● Activity
Check every line of the data for the string "business" and copy the ones that have it.
Available data Start Marker
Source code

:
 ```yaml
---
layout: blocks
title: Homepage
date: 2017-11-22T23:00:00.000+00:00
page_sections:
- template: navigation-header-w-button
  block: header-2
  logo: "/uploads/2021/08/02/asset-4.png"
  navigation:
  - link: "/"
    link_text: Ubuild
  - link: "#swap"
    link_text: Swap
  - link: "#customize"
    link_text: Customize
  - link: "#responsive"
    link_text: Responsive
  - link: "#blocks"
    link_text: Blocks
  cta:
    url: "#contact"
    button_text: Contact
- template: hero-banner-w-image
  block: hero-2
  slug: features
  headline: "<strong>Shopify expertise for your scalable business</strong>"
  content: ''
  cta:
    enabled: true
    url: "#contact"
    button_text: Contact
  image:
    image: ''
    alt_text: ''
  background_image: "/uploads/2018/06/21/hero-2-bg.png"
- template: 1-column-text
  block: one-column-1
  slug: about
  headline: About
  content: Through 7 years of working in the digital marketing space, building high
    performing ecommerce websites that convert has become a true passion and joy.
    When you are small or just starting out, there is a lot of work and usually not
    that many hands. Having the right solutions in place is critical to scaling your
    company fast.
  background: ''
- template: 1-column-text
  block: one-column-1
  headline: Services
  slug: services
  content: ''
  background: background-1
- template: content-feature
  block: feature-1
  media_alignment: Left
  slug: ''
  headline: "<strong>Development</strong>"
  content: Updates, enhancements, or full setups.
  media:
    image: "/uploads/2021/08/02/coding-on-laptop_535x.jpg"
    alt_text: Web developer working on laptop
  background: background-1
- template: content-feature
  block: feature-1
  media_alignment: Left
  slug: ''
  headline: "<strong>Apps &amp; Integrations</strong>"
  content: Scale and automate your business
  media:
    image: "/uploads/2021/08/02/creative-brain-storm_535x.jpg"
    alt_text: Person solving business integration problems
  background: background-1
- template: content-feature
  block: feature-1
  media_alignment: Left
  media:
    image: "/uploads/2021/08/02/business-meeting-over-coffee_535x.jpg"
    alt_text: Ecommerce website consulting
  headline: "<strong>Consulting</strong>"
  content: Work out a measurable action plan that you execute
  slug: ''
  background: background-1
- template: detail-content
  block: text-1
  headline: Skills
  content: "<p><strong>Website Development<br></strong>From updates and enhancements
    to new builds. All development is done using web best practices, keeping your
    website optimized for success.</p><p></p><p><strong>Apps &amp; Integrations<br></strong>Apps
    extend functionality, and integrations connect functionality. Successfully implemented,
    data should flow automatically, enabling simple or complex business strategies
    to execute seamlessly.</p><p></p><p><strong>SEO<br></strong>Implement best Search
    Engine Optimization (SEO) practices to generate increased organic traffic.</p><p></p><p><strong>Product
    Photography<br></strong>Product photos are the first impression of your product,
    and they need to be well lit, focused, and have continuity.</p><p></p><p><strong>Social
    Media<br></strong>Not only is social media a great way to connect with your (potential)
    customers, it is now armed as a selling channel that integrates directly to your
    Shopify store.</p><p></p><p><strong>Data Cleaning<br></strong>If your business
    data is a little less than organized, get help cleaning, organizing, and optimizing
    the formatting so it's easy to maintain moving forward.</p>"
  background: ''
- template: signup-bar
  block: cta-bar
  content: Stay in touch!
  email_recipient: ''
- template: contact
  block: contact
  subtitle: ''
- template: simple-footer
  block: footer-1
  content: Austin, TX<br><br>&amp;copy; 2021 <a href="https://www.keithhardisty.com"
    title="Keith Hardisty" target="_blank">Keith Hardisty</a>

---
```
Available data End Marker
● Reply to the task
  headline: "<strong>Shopify expertise for your scalable business</strong>"
  content: Scale and automate your business
    alt_text: Person solving business integration problems
    image: "/uploads/2021/08/02/business-meeting-over-coffee_535x.jpg"
    data should flow automatically, enabling simple or complex business strategies
    Shopify store.</p><p></p><p><strong>Data Cleaning<br></strong>If your business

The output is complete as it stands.